David Marjanovic wrote:

I don't think so. The toothplates and jaws of lungfish are quite awe-inspiring. (For example lungfish don't have an upper jaw -- just a palate.) The cocoon is almost unique among vertebrates as well.

I'm talking body plans. So was Daeschler et al. (2006) in their _Nature_ paper. The term "body plan" is even in the title. No matter how awe-inspiring a lungfish's cakehole is, it's not going to help it move around on land. Of course, no offense to lungfishes is intended...


Sorry, I can't help it -- this all sounds so much like an argument for ranks :^)
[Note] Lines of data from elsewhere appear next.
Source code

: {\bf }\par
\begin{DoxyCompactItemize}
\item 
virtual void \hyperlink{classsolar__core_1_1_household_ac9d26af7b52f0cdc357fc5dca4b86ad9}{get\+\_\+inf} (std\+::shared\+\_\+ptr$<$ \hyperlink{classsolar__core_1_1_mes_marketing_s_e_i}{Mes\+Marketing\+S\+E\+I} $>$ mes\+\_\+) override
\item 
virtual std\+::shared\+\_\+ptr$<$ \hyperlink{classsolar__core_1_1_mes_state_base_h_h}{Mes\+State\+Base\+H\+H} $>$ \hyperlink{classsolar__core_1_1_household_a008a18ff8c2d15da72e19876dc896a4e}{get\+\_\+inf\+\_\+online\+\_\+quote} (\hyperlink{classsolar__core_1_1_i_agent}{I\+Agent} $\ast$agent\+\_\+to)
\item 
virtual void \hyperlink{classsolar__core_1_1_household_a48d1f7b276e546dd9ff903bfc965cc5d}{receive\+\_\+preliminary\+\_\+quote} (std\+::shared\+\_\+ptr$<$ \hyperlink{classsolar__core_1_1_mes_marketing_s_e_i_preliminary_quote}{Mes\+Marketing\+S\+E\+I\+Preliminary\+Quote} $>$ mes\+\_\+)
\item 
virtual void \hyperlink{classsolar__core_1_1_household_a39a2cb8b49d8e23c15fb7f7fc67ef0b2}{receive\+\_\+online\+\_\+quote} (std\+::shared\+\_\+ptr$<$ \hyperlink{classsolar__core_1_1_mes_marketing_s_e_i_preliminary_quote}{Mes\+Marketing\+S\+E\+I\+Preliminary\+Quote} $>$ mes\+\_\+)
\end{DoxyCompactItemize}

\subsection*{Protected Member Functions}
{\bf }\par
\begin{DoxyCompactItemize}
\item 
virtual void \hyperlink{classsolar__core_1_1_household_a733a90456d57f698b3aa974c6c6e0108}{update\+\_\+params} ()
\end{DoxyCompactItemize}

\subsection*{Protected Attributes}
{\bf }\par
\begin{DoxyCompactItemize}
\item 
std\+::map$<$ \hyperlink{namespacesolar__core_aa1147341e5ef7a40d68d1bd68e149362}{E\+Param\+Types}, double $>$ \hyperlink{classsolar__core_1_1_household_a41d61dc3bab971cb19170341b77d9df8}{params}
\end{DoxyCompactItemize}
Oh no! Not those horrible "ranks"! I'm not talking typology here (heaven forfend!), but transformations involving locomotion in (or on) two different kinds of media. Tetrapods (including ourselves) are still just uppity lobe-finned fish, and birds will always be theropods. But both transitions involved major transformations, associated with water-to-land and land-to-air. (The latter is still true even if birds evolved from arboreal theropods, because no known non-avian theropod is specialized for arboreality; they retain the terrestrial-bipedal body plan primitive for Theropoda.)


Not convinced? Ask yourself this: Why did _Nature_ magazine dedicate a combined 18 pages to the discovery of _Tiktaalik_? It made the cover too. It was not just because this critter was "photogenic" (though it was that too).